Features

Contents

Types

Types are definitions created to serialize data into structured forms. Types are used for managing communication between components, components can only connect and communicate with each other only if their type matches. Each component receives data stream described as a specific type, then component decodes it, process it and sends out data stream.

Types are defined based on ANTLR g4 format.

Possible Types

  • Atomic types: Int32, Int64, Bool, String, Bytes, Float, Double, UInt32, UInt64

  • Lists: Denoted by [], they represent an arbitrary, finite number of elements of the same type: [Int32]

  • Tuples: Represent an ordered collection of elements with static length and types. The syntax is similar to Python tuple: (Bool, String, a), (), (UInt64,), ...

  • Records (aka Structs): Like tuples, but unordered and with named fields: {name : String, age : UInt32, score : (UInt64, UInt64)}

  • Named types: Any type can be given a name. The on-wire representation of a named type is the same as that of its base type, but the two are not directly compatible, though they can be converted amongst each other.

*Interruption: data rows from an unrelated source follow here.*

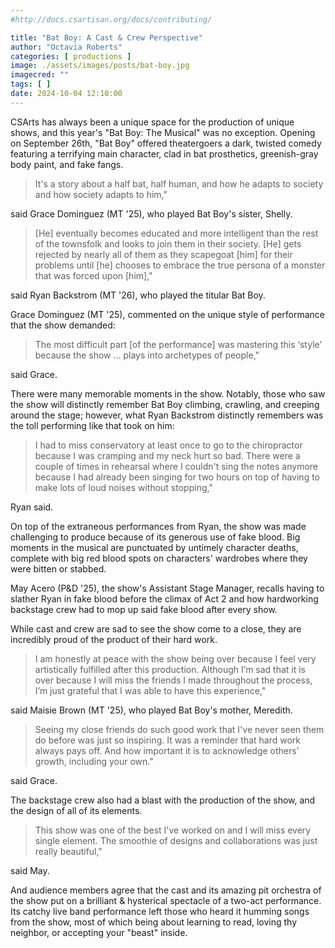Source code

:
 ```yaml
---
#http://docs.csartisan.org/docs/contributing/

title: "Bat Boy: A Cast & Crew Perspective"
author: "Octavia Roberts"
categories: [ productions ]
image: ./assets/images/posts/bat-boy.jpg
imagecred: ""
tags: [ ]
date: 2024-10-04 12:10:00
---
```


CSArts has always been a unique space for the production of unique shows, and this year's "Bat Boy: The Musical" was no exception. Opening on September 26th, "Bat Boy" offered theatergoers a dark, twisted comedy featuring a terrifying main character, clad in bat prosthetics, greenish-gray body paint, and fake fangs. 

>It's a story about a half bat, half human, and how he adapts to society and how society adapts to him," 

said Grace Dominguez (MT '25), who played Bat Boy's sister, Shelly.

> [He] eventually becomes educated and more intelligent than the rest of the townsfolk and looks to join them in their society. [He] gets rejected by nearly all of them as they scapegoat [him] for their problems until [he] chooses to embrace the true persona of a monster that was forced upon [him]," 

said Ryan Backstrom (MT '26), who played the titular Bat Boy.

Grace Dominguez (MT '25), commented on the unique style of performance that the show demanded:

> The most difficult part [of the performance] was mastering this ‘style’ because the show … plays into archetypes of people," 

said Grace. 

There were many memorable moments in the show. Notably, those who saw the show will distinctly remember Bat Boy climbing, crawling, and creeping around the stage; however, what Ryan Backstrom distinctly remembers was the toll performing like that took on him:

> I had to miss conservatory at least once to go to the chiropractor because I was cramping and my neck hurt so bad. There were a couple of times in rehearsal where I couldn't sing the notes anymore because I had already been singing for two hours on top of having to make lots of loud noises without stopping," 

Ryan said.

On top of the extraneous performances from Ryan, the show was made challenging to produce because of its generous use of fake blood. Big moments in the musical are punctuated by untimely character deaths, complete with big red blood spots on characters' wardrobes where they were bitten or stabbed. 

May Acero (P&D '25), the show's Assistant Stage Manager, recalls having to slather Ryan in fake blood before the climax of Act 2 and how hardworking backstage crew had to mop up said fake blood after every show.

While cast and crew are sad to see the show come to a close, they are incredibly proud of the product of their hard work.

> I am honestly at peace with the show being over because I feel very artistically fulfilled after this production. Although I’m sad that it is over because I will miss the friends I made throughout the process, I’m just grateful that I was able to have this experience," 

said Maisie Brown (MT '25), who played Bat Boy's mother, Meredith.

> Seeing my close friends do such good work that I've never seen them do before was just so inspiring. It was a reminder that hard work always pays off. And how important it is to acknowledge others' growth, including your own." 

said Grace.

The backstage crew also had a blast with the production of the show, and the design of all of its elements. 

> This show was one of the best I've worked on and I will miss every single element. The smoothie of designs and collaborations was just really beautiful," 

said May.

And audience members agree that the cast and its amazing pit orchestra of the show put on a brilliant & hysterical spectacle of a two-act performance. Its catchy live band performance left those who heard it humming songs from the show, most of which being about learning to read, loving thy neighbor, or accepting your "beast" inside.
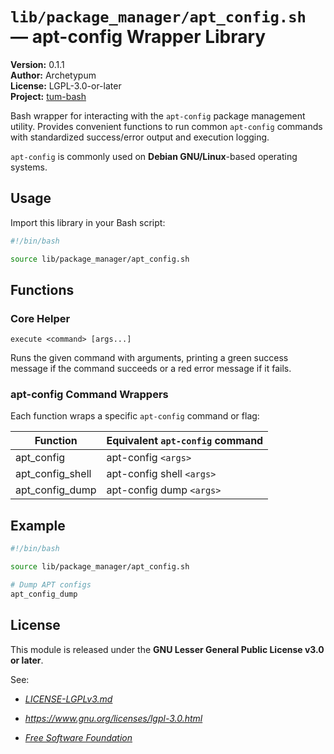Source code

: # `lib/package_manager/apt_config.sh` — apt-config Wrapper Library

**Version:** 0.1.1  
**Author:** Archetypum  
**License:** LGPL-3.0-or-later  
**Project:** [tum-bash](https://github.com/Archetypum/tum-bash.git)

Bash wrapper for interacting with the `apt-config` package management utility. Provides convenient functions to run common `apt-config` commands with standardized success/error output and execution logging.

`apt-config` is commonly used on **Debian GNU/Linux**-based operating systems.

## Usage

Import this library in your Bash script:

```bash
#!/bin/bash

source lib/package_manager/apt_config.sh
```

## Functions

### Core Helper

`execute <command> [args...]`

Runs the given command with arguments, printing a green success message if the command succeeds or a red error message if it fails.

### apt-config Command Wrappers

Each function wraps a specific `apt-config` command or flag:

| **Function**         | **Equivalent `apt-config` command** |
|----------------------|-------------------------------------|
| apt_config           | apt-config `<args>`                 |
| apt_config_shell     | apt-config shell `<args>`           |
| apt_config_dump      | apt-config dump `<args>`            |

## Example

```bash
#!/bin/bash

source lib/package_manager/apt_config.sh

# Dump APT configs
apt_config_dump
```

## License

This module is released under the **GNU Lesser General Public License v3.0 or later**.

See:

- [_LICENSE-LGPLv3.md_](https://github.com/Archetypum/tum-bash/blob/master/LICENSE-LGPLv3.md)

- _https://www.gnu.org/licenses/lgpl-3.0.html_

- [_Free Software Foundation_](https://www.fsf.org/)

E.g person := {name : String, age : UInt32, score : (UInt64, UInt64)}, this is the named type person that an age, name and score for a competition It is possible to introduce a named type without content, e.g. type Nothing = ().

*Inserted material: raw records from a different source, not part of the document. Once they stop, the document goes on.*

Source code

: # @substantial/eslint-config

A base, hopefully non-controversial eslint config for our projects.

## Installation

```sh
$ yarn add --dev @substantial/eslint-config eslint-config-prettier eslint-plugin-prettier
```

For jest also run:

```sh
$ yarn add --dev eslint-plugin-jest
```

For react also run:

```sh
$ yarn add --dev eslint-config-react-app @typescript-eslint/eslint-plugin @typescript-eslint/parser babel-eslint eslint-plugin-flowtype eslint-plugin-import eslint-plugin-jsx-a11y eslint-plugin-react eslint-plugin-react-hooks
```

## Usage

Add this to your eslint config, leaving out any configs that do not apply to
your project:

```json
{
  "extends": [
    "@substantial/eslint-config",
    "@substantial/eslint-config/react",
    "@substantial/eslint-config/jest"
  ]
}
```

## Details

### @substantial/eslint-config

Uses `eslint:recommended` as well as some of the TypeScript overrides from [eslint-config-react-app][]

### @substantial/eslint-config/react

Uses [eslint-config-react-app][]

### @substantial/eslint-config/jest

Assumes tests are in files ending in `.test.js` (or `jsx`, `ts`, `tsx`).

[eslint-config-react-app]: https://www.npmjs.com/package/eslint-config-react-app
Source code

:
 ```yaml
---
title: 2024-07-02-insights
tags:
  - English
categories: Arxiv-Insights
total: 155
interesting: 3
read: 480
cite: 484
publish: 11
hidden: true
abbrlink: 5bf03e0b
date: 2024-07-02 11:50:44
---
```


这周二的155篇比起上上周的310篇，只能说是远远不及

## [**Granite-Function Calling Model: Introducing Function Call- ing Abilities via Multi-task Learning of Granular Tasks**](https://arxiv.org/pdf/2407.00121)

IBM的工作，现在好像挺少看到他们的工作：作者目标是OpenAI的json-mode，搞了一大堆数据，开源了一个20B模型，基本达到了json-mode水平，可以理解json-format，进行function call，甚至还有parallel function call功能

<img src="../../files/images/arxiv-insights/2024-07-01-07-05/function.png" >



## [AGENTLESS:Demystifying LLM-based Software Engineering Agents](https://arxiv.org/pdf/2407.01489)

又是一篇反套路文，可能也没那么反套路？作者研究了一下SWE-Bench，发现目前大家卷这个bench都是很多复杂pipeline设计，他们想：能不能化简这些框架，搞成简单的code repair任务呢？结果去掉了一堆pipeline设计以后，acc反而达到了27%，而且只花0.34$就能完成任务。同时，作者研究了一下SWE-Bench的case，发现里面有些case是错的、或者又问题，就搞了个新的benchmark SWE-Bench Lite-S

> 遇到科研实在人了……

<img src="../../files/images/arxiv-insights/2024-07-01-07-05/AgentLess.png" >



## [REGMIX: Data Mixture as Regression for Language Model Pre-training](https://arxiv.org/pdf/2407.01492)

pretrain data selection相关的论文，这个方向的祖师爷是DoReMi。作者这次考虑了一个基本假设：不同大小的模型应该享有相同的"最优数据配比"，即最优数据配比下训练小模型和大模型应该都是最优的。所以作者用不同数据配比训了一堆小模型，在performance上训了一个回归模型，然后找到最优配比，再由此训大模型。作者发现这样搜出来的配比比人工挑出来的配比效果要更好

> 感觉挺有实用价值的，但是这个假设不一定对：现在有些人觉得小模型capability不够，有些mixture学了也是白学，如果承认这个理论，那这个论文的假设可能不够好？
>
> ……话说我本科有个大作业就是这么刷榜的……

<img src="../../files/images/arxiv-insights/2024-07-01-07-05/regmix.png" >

Named types can include other named types

Image := {width:UInt64,height:UInt64,
      format:Image.BGR|Image.BGRA|Image.GRAY|
      Image.RGB|Image.RGBA,data:Bytes} // format can be BGR, BGRA, ...
VideoFrame := {image:Image,timestamp:UInt64} // VideoFrame is image with timestamp

Type with Namespace

// this BoundingBox with angle is belongs to super_workspace
super_workspace.BoundingBox := {class:DetectedClass,rectangle:Rectangle<Double>, angle: Double}
  • Unions: Unordered collections of different types that represent elements that might be of any of the given types. E.g. Int32 | Int64; Bool | String

The language also supports type variables, similar to generics in Python or templates in C++. A type variable is an arbitrary name starting with lower case (to distinguish from types). They denote any single type and are scoped within a single component's definition. That is, the same variable refers to the same type everywhere within one component but not across two different components. E.g. a, b, myType

Named Type Definitions

Here are examples on how named typed can be defined.

Basic Named Type

// DetectedClass is a type with named field 'id' and 'confidence' 
DetectedClass:= {id: UInt64, confidence: Double}

Template Type

Point<t0> := {x:t0,y:t0} // It is possible to insert any existing type definition as t0
// it is possible to build on top of existing template type definitions

Types built on Template Types

// Rectangle is a template type using an existing template type
Rectangle<t0> := {top_left:Point<t0>,bottom_right:Point<t0>}
// Combines DetectedClass and Rectangle
// Rectangle is intialized with Double
BoundingBox := {class:DetectedClass,rectangle:Rectangle<Double>}

Empty Types

// Creates types without content Image.BGR, Image.RGB, ...
Image.BGR = () 
Image.RGB = ()
Image.GRAY = ()
Image.RGBA = ()
Image.BGRA = ()

Types with Union

Image := {width:UInt64,height:UInt64,
      format:Image.BGR|Image.BGRA|Image.GRAY|
      Image.RGB|Image.RGBA,data:Bytes} // format can be either BGR, BGRA, ...

Next Steps:

Components

A component is container for compiled code, models and other dependencies that are needed in order to execute a particular task. A component can be shared and reused in multiple pipelines. Components may have typed inputs and outputs, making sure they connect with other components only if types match. Developers can use C++ or Python to program components. A component could for instance load the model and run inference with pre- and post- processing, or take a sequence of bounding boxes and apply Kalman filter for tracking of objects.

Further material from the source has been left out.